What needs to be done
Output only the lines below that start at the line containing "Otherwise, a dialog" and end at the line containing "and closes the dialog.", with both ends kept.

Exercise inputs
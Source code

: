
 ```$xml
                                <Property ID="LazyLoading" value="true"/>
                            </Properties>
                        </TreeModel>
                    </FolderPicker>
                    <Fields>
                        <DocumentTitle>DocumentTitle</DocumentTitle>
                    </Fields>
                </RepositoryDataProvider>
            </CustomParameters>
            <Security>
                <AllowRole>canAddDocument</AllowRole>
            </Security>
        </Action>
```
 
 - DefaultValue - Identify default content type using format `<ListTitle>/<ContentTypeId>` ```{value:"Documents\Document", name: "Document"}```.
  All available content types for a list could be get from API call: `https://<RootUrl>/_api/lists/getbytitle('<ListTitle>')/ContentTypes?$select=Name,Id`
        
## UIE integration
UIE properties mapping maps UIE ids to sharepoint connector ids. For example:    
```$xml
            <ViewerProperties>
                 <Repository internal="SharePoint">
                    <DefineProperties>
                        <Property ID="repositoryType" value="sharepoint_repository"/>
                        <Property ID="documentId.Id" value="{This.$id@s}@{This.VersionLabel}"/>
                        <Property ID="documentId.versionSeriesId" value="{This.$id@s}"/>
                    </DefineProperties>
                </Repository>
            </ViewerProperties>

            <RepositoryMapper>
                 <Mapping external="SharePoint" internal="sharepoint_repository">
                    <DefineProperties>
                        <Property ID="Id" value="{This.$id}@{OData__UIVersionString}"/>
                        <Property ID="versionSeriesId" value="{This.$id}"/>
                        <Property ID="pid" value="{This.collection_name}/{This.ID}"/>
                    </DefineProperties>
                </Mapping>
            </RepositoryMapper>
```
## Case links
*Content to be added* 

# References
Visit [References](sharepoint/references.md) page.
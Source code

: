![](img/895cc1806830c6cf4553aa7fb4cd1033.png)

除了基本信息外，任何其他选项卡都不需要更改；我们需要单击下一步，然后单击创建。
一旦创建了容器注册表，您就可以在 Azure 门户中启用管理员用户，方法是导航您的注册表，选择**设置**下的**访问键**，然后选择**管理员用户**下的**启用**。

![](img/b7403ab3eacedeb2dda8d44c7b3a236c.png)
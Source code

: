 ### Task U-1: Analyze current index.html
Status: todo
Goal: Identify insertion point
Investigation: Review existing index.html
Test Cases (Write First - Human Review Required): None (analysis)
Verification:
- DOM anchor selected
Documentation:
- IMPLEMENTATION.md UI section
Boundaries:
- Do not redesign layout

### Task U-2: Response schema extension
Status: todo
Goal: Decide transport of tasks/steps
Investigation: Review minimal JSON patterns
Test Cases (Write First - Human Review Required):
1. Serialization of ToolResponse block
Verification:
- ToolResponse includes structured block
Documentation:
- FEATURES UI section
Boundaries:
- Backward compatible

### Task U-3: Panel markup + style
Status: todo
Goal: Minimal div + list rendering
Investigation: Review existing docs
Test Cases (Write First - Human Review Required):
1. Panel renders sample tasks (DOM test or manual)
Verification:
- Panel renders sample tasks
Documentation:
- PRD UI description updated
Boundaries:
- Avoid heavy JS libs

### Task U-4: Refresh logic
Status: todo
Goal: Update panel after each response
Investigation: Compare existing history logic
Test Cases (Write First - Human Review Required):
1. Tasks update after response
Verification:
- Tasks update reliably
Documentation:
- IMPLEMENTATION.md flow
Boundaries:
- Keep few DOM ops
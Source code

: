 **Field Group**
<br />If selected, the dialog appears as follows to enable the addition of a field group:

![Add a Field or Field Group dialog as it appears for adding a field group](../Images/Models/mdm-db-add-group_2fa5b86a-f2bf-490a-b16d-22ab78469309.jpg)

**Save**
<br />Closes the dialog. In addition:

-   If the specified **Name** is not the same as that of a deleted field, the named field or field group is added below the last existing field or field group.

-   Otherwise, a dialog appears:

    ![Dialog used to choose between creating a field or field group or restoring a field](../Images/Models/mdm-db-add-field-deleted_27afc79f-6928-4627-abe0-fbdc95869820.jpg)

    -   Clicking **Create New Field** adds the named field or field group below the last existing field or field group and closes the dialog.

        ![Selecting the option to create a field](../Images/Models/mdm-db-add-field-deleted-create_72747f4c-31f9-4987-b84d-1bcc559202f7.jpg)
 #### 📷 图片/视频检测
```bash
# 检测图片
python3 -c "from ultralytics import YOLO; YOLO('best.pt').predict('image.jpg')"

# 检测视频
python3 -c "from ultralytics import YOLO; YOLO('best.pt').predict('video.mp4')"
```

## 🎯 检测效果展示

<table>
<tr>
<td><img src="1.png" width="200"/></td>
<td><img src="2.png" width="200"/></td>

Reply
-   Otherwise, a dialog appears:

    ![Dialog used to choose between creating a field or field group or restoring a field](../Images/Models/mdm-db-add-field-deleted_27afc79f-6928-4627-abe0-fbdc95869820.jpg)

    -   Clicking **Create New Field** adds the named field or field group below the last existing field or field group and closes the dialog.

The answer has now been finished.